Areas such as Mahipalpur, Shankar Chowk, Hero Honda Chowk and Iffco Chowk are the major bottlenecks on the expressway as they are the worst-affected entry and exit points due to merging and diverging of traffic. The spillover of diverging vehicles, expected to be in one lane, in four-lane main carriageway leads to snarls. Similarly, jams are caused when vehicles moving in service lanes merge with the expressway traffic.
“On most occasions, jams take place due to commuters violating traffic rules at entry and exit points and driving in all lanes. We cannot always pin the blame on police. We also need to be sensitive,” said RB Jindal, a regular user of the expressway.
The heterogeneous traffic, including two-wheelers, three-wheelers, adds to the congestion.
Though the bottlenecks give a tough time to the traffic wing of Gurgaon police, nothing concrete has been done so far. The two and three wheelers are not allowed to use the expressway but they are often seen driving on the road.
Another regular commuter DK Yadav said, “The number of vehicles using the expressway has increased so much over the years that it has lead to extra load on the road. Commuters have to bear the brunt of insufficient infrastructure and faulty design.”
At all exits, including the one near the Airtel building towards Delhi, problem arises due to the merging and diverging of traffic on the main carriageway.
Dr Sewa Ram, associate professor, transport planning, School of Planning and Architecture, New Delhi, said the root cause of the problem is faulty designing of entry and exit points where traffic merge and diverge.
“The expressway is already handling more vehicles than what it is designed for. The problems compounds at entry and exit points where the four-lane traffic on the e-way suddenly diverts in the service lanes,” he said.
As against the capacity of 8,000 vehicles, more than 21,000 cars use the carriageway every day, according to a recent survey by the School of Planning and Management.
Even the police personnel regulating traffic on the expressway express helplessness.
“We cannot fine people who violate the norms and use all lanes of the e-way during peak hours. All we do is divert them to drive extra miles on the main carriageway,” said a traffic policeman on duty.
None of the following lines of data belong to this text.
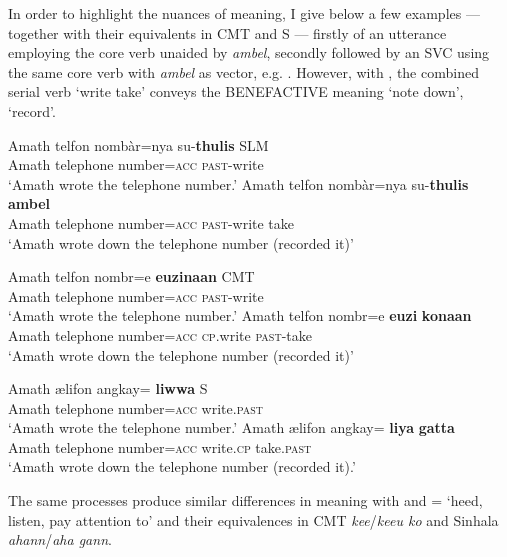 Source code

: In order to highlight the nuances of meaning, I give below a few examples --- together with their equivalents in CMT and S --- firstly of an utterance employing the core verb unaided by \textit{ambel}, secondly followed by an SVC using the same core verb with \textit{ambel} as vector, e.g. . However, with , the combined serial verb `write take' conveys the BENEFACTIVE meaning `note down', `record'.

\ea
\ea\label{jaffar:ex:5}
\gll Amath telfon nombàr=nya su-\textbf{thulis} SLM\\
 Amath telephone number=\textsc{acc}  \textsc{past}-write \\
`Amath wrote the telephone number.'
\ex\label{jaffar:ex:6}
\gll Amath telfon nombàr=nya su-\textbf{thulis} \textbf{ambel}\\
Amath telephone number=\textsc{acc}  \textsc{past}-write take\\
`Amath wrote down the telephone number (recorded it)'
\z
\z


\ea
\ea\label{jaffar:ex:7}
\gll Amath telfon nomb{\E}r=e \textbf{e{\textrtaill}uzinaan} CMT\\
 Amath telephone number=\textsc{acc}  \textsc{past}-write\\
`Amath wrote the telephone number.'
\ex%
\gll Amath telfon nomb{\E}r=e \textbf{e{\textrtaill}uzi} \textbf{kon{\dz}aan}\\
Amath telephone number=\textsc{acc}  \textsc{cp}\footnotemark{}.write \textsc{past}-take\\
`Amath wrote down the telephone number (recorded it)'
\z
\z
{}

 

\ea
\ea\label{jaffar:ex:9}
\gll Amath {\textrtailt}{\ae}lifon angkay={\E} \textbf{liwwa} S\\
 Amath telephone number=\textsc{acc}  write.\textsc{past}\\
`Amath wrote the telephone number.'
\ex%
\gll Amath {\textrtailt}{\ae}lifon angkay={\E} \textbf{liya} \textbf{gatta} \\
 Amath telephone number=\textsc{acc}  write.\textsc{cp} take.\textsc{past}\\
`Amath wrote down the telephone number (recorded it).'
\z
\z

The same processes produce similar differences in meaning with  and  = `heed, listen, pay attention to' and their equivalences in   CMT \textit{kee\textrtaill}/\textit{kee{\textrtailt}{\textrtailt}u ko} and Sinhala \textit{ahann{\E}}/\textit{aha gann{\E}}.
Towards Gurgaon, a similar situation arises at Mahipalpur near the Raddison Hotel and Shankar Chowk. Here also long jams take place during peak hours as the traffic diverges from the carriageway to all four lanes.
At Shankar Chowk, most Gurgaon-bound vehicles usually take left towards Cyber City and DLF Phases. These vehicles also enter the carriageway.
Another worst affected area is the Iffco Chowk exit, where speeding of vehicles while taking the exit route leads to jams, from South City to Iffco Chowk. The stretch of the road at Hero Honda Chowk is no different.
However, after rain triggered snarls on Gurgaon roads, including the expressway, the traffic wing of Gurgaon police saw many changes, including appointment of the new head, Y Puran Kumar. Usually 1,200 to 1,300 challans are issued for traffic violations on the expressway every day. As part of a campaign by the traffic wing, more than 2,500 challans are being issued every day since Thursday.
“Gurgaon Police will strive to do its best in traffic management in the coming weeks and months,” said Navdeep Singh Virk, police commissioner.
“Unless we tackle the problem of merging and diverging traffic at the entry and exit points, we cannot expect an improvement,” said Dr Sewa Ram.